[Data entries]
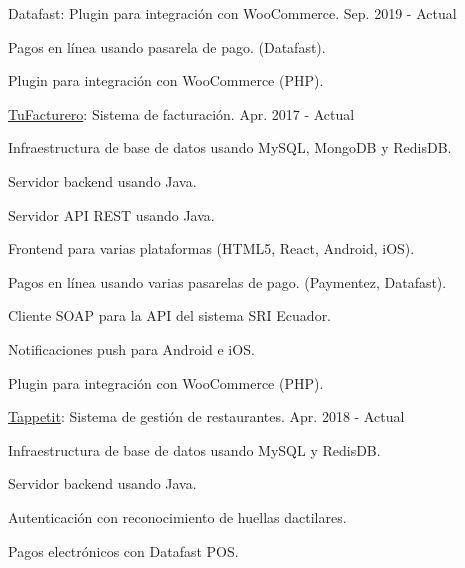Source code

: \begin{cventries}
  \cventry
    {Datafast: Plugin para integración con WooCommerce.} %
    {} %
    {} %
    {Sep. 2019 - Actual} %
    {
      \begin{cvitems} %
        \item {Pagos en línea usando pasarela de pago. (Datafast).}
        \item {Plugin para integración con WooCommerce (PHP).}
      \end{cvitems}
    }

  \cventry
    {\href{https://tufacturero.ec}{TuFacturero}: Sistema de facturación.} %
    {} %
    {} %
    {Apr. 2017 - Actual} %
    {
      \begin{cvitems} %
        \item {Infraestructura de base de datos usando MySQL, MongoDB y RedisDB.}
        \item {Servidor backend usando Java.}
        \item {Servidor API REST usando Java.}
        \item {Frontend para varias plataformas (HTML5, React, Android, iOS).}
        \item {Pagos en línea usando varias pasarelas de pago. (Paymentez, Datafast).}
        \item {Cliente SOAP para la API del sistema SRI Ecuador.}
        \item {Notificaciones push para Android e iOS.}
        \item {Plugin para integración con WooCommerce (PHP).}
      \end{cvitems}
    }

  \cventry
    {\href{https://tappetit.com}{Tappetit}: Sistema de gestión de restaurantes.} %
    {} %
    {} %
    {Apr. 2018 - Actual} %
    {
      \begin{cvitems} %
        \item {Infraestructura de base de datos usando MySQL y RedisDB.}
        \item {Servidor backend usando Java.}
        \item {Autenticación con reconocimiento de huellas dactilares.}
        \item {Pagos electrónicos con Datafast POS.}
      \end{cvitems}
    }


\end{cventries}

§ ASSIGNMENT
For the word "RedisDB", tally the lines above that hold it and answer with the number alone.

§ REPLY
2